Count each line below that has the word "Lefafel" in it, and give only the total.

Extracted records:

########################################

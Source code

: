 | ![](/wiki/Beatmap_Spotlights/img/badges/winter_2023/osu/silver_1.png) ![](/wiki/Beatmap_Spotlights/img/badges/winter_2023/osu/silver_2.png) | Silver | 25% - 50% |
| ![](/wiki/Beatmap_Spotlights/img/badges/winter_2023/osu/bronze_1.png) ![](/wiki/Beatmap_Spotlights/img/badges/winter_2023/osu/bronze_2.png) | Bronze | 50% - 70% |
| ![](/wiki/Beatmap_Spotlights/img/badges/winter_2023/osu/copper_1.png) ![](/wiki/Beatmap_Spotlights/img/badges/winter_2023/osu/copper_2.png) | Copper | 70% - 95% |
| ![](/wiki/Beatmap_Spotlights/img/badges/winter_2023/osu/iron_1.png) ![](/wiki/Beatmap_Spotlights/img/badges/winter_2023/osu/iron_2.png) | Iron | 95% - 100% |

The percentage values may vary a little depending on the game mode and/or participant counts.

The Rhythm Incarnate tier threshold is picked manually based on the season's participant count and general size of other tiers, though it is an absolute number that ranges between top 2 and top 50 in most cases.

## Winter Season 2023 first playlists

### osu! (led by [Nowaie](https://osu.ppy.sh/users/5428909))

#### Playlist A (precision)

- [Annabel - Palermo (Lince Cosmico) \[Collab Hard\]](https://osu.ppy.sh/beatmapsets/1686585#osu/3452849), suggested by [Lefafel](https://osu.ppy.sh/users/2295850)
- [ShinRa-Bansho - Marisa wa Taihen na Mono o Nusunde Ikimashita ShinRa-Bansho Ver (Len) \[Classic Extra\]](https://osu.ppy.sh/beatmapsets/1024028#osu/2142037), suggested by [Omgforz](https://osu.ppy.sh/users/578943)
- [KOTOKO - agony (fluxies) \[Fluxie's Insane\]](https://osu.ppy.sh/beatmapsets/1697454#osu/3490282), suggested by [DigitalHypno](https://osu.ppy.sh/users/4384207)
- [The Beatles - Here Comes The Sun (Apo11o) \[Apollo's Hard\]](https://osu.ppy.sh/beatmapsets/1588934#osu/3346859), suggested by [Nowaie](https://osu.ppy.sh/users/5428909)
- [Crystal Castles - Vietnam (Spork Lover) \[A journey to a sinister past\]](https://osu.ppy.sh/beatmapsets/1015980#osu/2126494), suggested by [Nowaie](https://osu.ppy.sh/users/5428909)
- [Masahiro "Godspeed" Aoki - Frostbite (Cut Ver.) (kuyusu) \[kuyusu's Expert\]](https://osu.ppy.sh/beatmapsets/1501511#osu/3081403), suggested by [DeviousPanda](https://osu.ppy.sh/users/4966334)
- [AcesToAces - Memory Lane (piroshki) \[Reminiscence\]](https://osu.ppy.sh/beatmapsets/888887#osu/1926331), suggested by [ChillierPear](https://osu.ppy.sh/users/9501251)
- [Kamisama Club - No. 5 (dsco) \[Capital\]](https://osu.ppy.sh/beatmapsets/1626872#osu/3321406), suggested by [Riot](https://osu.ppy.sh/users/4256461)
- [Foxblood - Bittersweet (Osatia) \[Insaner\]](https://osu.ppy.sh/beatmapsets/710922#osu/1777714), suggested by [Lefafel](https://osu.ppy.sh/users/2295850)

########################################

Task output: 2